Volumes let us mount model weight files and training data without baking them into the image. Models changed daily. The build environment changed maybe once a month.

# Build the TF Android library inside the container
docker run --rm \
  -v $(pwd)/models:/models \
  -v $(pwd)/output:/output \
  indus-ml-build:latest \
  bash -c "cd /tf && bazel build -c opt \
    --copt='-DSELECTIVE_REGISTRATION' \
    //tensorflow/contrib/android:libtensorflow_inference.so \
    && cp bazel-bin/tensorflow/contrib/android/*.so /output/"

CI/CD for the ML Pipeline

Before Docker, our “CI” was someone running the build on their laptop and copying the .so file to a shared drive. With Docker, we set up a proper pipeline:

  1. Train model in Python container, export frozen graph
  2. Quantize and optimize in TF tools container
  3. Build Android .so with NDK container
  4. Run on-device tests via ADB from the same container
#!/bin/bash
# build_pipeline.sh

# Step 1: Freeze and quantize model
docker run --rm -v $(pwd):/work indus-ml-train:latest \
  python /work/scripts/freeze_and_quantize.py \
    --input_model /work/checkpoints/latest \
    --output /work/artifacts/quantized_model.pb

# Step 2: Build Android library with model baked in
docker run --rm -v $(pwd):/work indus-ndk-build:latest \
  ndk-build -C /work/android_app APP_ABI=armeabi-v7a

echo "Build artifacts in ./artifacts/"

Each step used a different image with only the tools it needed. The train image had Python and TF. The NDK image had the Android toolchain. No cross-contamination.

What Worked and What Didn’t

Docker eliminated environment drift completely. Build times went from “2 hours plus debugging” to “45 minutes, deterministic.” New engineers could build on day one instead of spending a week setting up their environment.
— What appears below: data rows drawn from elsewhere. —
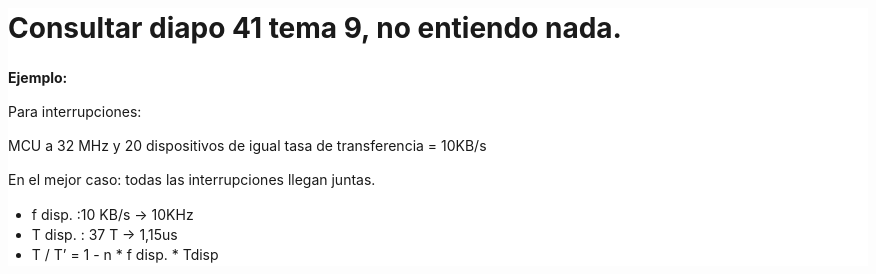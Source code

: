 # Consultar diapo 41 tema 9, no entiendo nada.

**Ejemplo:**

Para interrupciones:

MCU a 32 MHz y 20 dispositivos de igual tasa de transferencia = 10KB/s

En el mejor caso: todas las interrupciones llegan juntas.

- f disp. :10 KB/s → 10KHz
- T disp. : 37 T → 1,15us
- T / T’ = 1 - n * f disp. * Tdisp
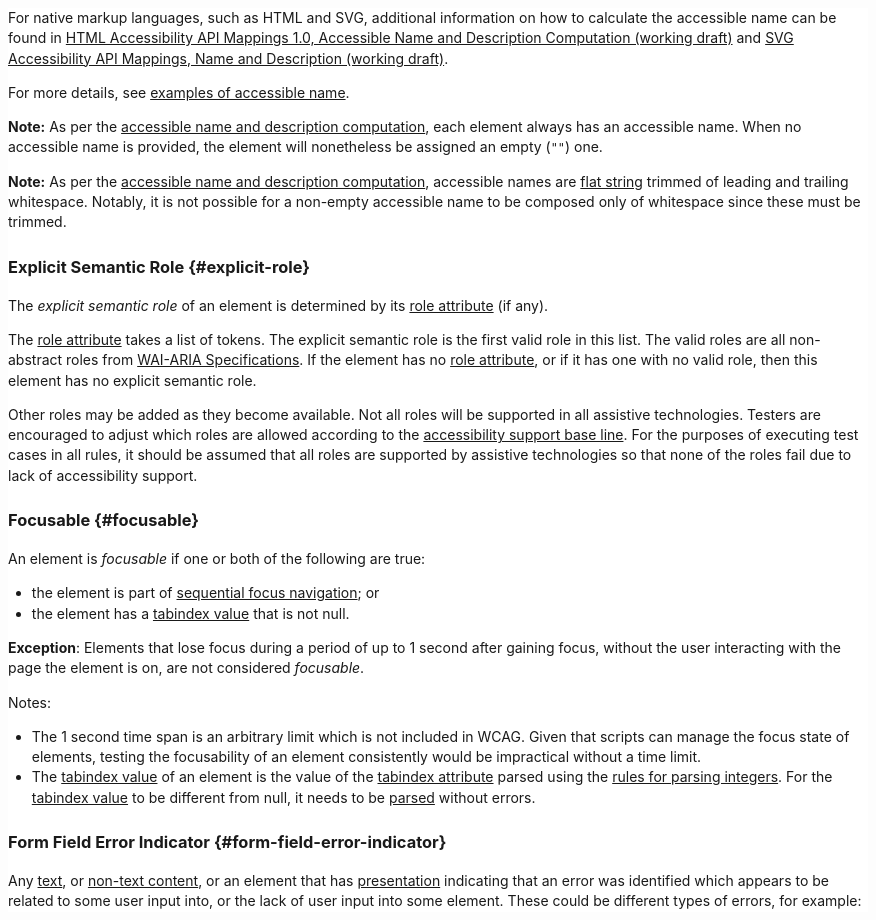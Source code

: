 For native markup languages, such as HTML and SVG, additional information on how to calculate the accessible name can be found in [HTML Accessibility API Mappings 1.0, Accessible Name and Description Computation (working draft)](https://www.w3.org/TR/html-aam/#accessible-name-and-description-computation) and [SVG Accessibility API Mappings, Name and Description (working draft)](https://www.w3.org/TR/svg-aam/#mapping_additional).

For more details, see [examples of accessible name][].

**Note:** As per the [accessible name and description computation][], each element always has an accessible name. When no accessible name is provided, the element will nonetheless be assigned an empty (`""`) one.

**Note:** As per the [accessible name and description computation][], accessible names are [flat string](https://www.w3.org/TR/accname-1.1/#terminology) trimmed of leading and trailing whitespace. Notably, it is not possible for a non-empty accessible name to be composed only of whitespace since these must be trimmed.

### Explicit Semantic Role {#explicit-role}

The _explicit semantic role_ of an element is determined by its [role attribute][] (if any).

The [role attribute][] takes a list of tokens. The explicit semantic role is the first valid role in this list. The valid roles are all non-abstract roles from [WAI-ARIA Specifications][]. If the element has no [role attribute][], or if it has one with no valid role, then this element has no explicit semantic role.

Other roles may be added as they become available. Not all roles will be supported in all assistive technologies. Testers are encouraged to adjust which roles are allowed according to the [accessibility support base line][]. For the purposes of executing test cases in all rules, it should be assumed that all roles are supported by assistive technologies so that none of the roles fail due to lack of accessibility support.

### Focusable {#focusable}

An element is _focusable_ if one or both of the following are true:

- the element is part of [sequential focus navigation][]; or
- the element has a [tabindex value][] that is not null.

**Exception**: Elements that lose focus during a period of up to 1 second after gaining focus, without the user interacting with the page the element is on, are not considered _focusable_.

Notes:

- The 1 second time span is an arbitrary limit which is not included in WCAG. Given that scripts can manage the focus state of elements, testing the focusability of an element consistently would be impractical without a time limit.
- The [tabindex value][] of an element is the value of the [tabindex attribute][] parsed using the [rules for parsing integers][]. For the [tabindex value][] to be different from null, it needs to be [parsed][rules for parsing integers] without errors.

### Form Field Error Indicator {#form-field-error-indicator}

Any [text][], or [non-text content][], or an element that has [presentation][] indicating that an error was identified which appears to be related to some user input into, or the lack of user input into some element. These could be different types of errors, for example:


[accessibility support base line]: https://www.w3.org/TR/WCAG-EM/#step1c 'Definition of accessibility support base line'
[accessible description]: https://www.w3.org/TR/accname/#dfn-accessible-description
[accessible name and description computation]: https://www.w3.org/TR/accname 'Accessible Name and Description Computation'
[accessible name]: #accessible-name 'Definition of accessible name'
[aria 1.2]: https://www.w3.org/TR/wai-aria-1.2/
[computed]: https://www.w3.org/TR/css-cascade/#computed-value 'CSS definition of computed value'
[element]: https://dom.spec.whatwg.org/#element 'DOM element, 2021/05/31'
[examples of accessible name]: https://act-rules.github.io/pages/examples/accessible-name/
[examples of included in the accessibility tree]: https://act-rules.github.io/pages/examples/included-in-the-accessibility-tree/
[explicit role]: #explicit-role 'Definition of Explicit Role'
[flat tree]: https://drafts.csswg.org/css-scoping/#flat-tree 'Definition of flat tree'
[focusable]: #focusable 'Definition of Focusable'
[form field error indicator]: #form-field-error-indicator
[html element]: #namespaced-element
[html namespaces]: https://infra.spec.whatwg.org/#namespaces 'HTML namespace, 2021/05/31'
[implicit role]: #implicit-role 'Definition of Implicit Role'
[included in the accessibility tree]: #included-in-the-accessibility-tree 'Definition of included in the accessibility tree'
[inclusive ancestors]: https://dom.spec.whatwg.org/#concept-tree-inclusive-ancestor 'DOM Definition of Inclusive Ancestor'
[marked as decorative]: #marked-as-decorative 'Definition of Marked as Decorative'
[namespaceuri]: https://dom.spec.whatwg.org/#dom-element-namespaceuri 'DOM Element namespaceURI, 2021/05/31'
[non-text content]: https://www.w3.org/TR/WCAG21/#dfn-non-text-content
[presentation]: https://www.w3.org/TR/WCAG21/#dfn-presentation
[presentational roles conflict resolution]: https://www.w3.org/TR/wai-aria-1.1/#conflict_resolution_presentation_none 'Presentational Roles Conflict Resolution'
[programmatically hidden]: #programmatically-hidden 'Definition of Programmatically Hidden'
[pure decoration]: https://www.w3.org/TR/WCAG21/#dfn-pure-decoration 'WCAG definition of Pure Decoration'
[role attribute]: https://www.w3.org/TR/role-attribute/ 'Specification of the role attribute'
[rules for parsing integers]: https://html.spec.whatwg.org/#rules-for-parsing-integers
[semantic role]: #semantic-role 'Definition of semantic role'
[sequential focus navigation]: https://html.spec.whatwg.org/multipage/interaction.html#sequential-focus-navigation
[tabindex attribute]: https://html.spec.whatwg.org/#attr-tabindex
[tabindex value]: https://html.spec.whatwg.org/#tabindex-value
[text]: https://www.w3.org/TR/WCAG21/#dfn-text
[visible]: #visible 'Definition of visible'
[wai-aria specifications]: #wai-aria-specifications 'Definition of WAI-ARIA specifications'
What didn’t work: Docker on macOS was painfully slow for our builds because of the filesystem virtualization layer. We moved CI to a Linux server and kept macOS only for development. Also, the Docker images were large (2.5GB for the full TF build environment). We considered splitting the Dockerfile into separate build and runtime images, but the complexity was not worth it for our small team. Storage was cheap. Engineer time was not.